Copy each of the following entries back without change.

» **The records**:
####################

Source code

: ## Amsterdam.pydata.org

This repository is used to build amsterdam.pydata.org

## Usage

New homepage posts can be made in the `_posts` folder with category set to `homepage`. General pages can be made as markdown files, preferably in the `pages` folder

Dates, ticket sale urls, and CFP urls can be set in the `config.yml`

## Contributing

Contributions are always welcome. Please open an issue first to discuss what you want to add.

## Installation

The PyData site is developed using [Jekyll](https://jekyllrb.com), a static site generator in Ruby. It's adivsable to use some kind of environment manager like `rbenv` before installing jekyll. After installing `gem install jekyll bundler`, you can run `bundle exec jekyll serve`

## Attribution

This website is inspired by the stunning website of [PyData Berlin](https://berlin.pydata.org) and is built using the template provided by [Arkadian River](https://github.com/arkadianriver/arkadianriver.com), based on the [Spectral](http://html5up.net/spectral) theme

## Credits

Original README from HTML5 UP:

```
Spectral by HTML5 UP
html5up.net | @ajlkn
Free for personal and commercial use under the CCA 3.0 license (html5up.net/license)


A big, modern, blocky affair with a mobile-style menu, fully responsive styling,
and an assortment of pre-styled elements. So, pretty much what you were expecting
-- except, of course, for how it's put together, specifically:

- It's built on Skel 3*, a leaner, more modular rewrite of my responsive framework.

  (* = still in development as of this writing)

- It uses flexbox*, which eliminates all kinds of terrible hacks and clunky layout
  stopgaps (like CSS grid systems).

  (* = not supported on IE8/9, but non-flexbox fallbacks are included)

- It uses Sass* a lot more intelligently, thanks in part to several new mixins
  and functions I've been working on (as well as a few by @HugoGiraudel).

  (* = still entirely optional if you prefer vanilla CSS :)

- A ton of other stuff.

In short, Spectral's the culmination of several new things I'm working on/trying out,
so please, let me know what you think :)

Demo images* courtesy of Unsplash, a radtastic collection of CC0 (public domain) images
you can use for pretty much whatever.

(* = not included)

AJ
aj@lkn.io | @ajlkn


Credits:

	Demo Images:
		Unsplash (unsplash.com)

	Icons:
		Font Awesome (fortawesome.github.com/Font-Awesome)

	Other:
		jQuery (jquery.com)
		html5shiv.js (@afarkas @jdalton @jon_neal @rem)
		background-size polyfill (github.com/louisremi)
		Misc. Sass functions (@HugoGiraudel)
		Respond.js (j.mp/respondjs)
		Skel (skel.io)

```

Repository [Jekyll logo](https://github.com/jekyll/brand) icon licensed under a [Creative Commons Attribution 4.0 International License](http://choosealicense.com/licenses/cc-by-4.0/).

####################

» **Task solution**:
Source code

: ## Amsterdam.pydata.org

This repository is used to build amsterdam.pydata.org

## Usage

New homepage posts can be made in the `_posts` folder with category set to `homepage`. General pages can be made as markdown files, preferably in the `pages` folder

Dates, ticket sale urls, and CFP urls can be set in the `config.yml`

## Contributing

Contributions are always welcome. Please open an issue first to discuss what you want to add.

## Installation

The PyData site is developed using [Jekyll](https://jekyllrb.com), a static site generator in Ruby. It's adivsable to use some kind of environment manager like `rbenv` before installing jekyll. After installing `gem install jekyll bundler`, you can run `bundle exec jekyll serve`

## Attribution

This website is inspired by the stunning website of [PyData Berlin](https://berlin.pydata.org) and is built using the template provided by [Arkadian River](https://github.com/arkadianriver/arkadianriver.com), based on the [Spectral](http://html5up.net/spectral) theme

## Credits

Original README from HTML5 UP:

```
Spectral by HTML5 UP
html5up.net | @ajlkn
Free for personal and commercial use under the CCA 3.0 license (html5up.net/license)


A big, modern, blocky affair with a mobile-style menu, fully responsive styling,
and an assortment of pre-styled elements. So, pretty much what you were expecting
-- except, of course, for how it's put together, specifically:

- It's built on Skel 3*, a leaner, more modular rewrite of my responsive framework.

  (* = still in development as of this writing)

- It uses flexbox*, which eliminates all kinds of terrible hacks and clunky layout
  stopgaps (like CSS grid systems).

  (* = not supported on IE8/9, but non-flexbox fallbacks are included)

- It uses Sass* a lot more intelligently, thanks in part to several new mixins
  and functions I've been working on (as well as a few by @HugoGiraudel).

  (* = still entirely optional if you prefer vanilla CSS :)

- A ton of other stuff.

In short, Spectral's the culmination of several new things I'm working on/trying out,
so please, let me know what you think :)

Demo images* courtesy of Unsplash, a radtastic collection of CC0 (public domain) images
you can use for pretty much whatever.

(* = not included)

AJ
aj@lkn.io | @ajlkn


Credits:

	Demo Images:
		Unsplash (unsplash.com)

	Icons:
		Font Awesome (fortawesome.github.com/Font-Awesome)

	Other:
		jQuery (jquery.com)
		html5shiv.js (@afarkas @jdalton @jon_neal @rem)
		background-size polyfill (github.com/louisremi)
		Misc. Sass functions (@HugoGiraudel)
		Respond.js (j.mp/respondjs)
		Skel (skel.io)

```

Repository [Jekyll logo](https://github.com/jekyll/brand) icon licensed under a [Creative Commons Attribution 4.0 International License](http://choosealicense.com/licenses/cc-by-4.0/).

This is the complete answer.